**** EXTRACTED MATERIAL

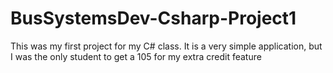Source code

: # BusSystemsDev-Csharp-Project1
This was my first project for my C# class. It is a very simple application, but I was the only student to get a 105 for my extra credit feature
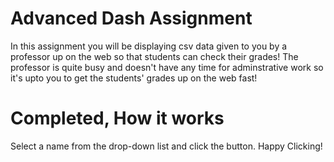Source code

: # Advanced Dash Assignment

In this assignment you will be displaying csv data given to you by a professor up on the web so that students can check their grades! The professor is quite busy and doesn't have any time for adminstrative work so it's upto you to get the students' grades up on the web fast! 


# Completed, How it works

Select a name from the drop-down list and click the button. Happy Clicking!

********

→ PROBLEM REQUIREMENTS
Your copy of the records must match them exactly, except that no pictures appear in it.

→ SOLVED EXERCISE
Source code

: # BusSystemsDev-Csharp-Project1
This was my first project for my C# class. It is a very simple application, but I was the only student to get a 105 for my extra credit feature
Source code

: # Advanced Dash Assignment

In this assignment you will be displaying csv data given to you by a professor up on the web so that students can check their grades! The professor is quite busy and doesn't have any time for adminstrative work so it's upto you to get the students' grades up on the web fast! 


# Completed, How it works

Select a name from the drop-down list and click the button. Happy Clicking!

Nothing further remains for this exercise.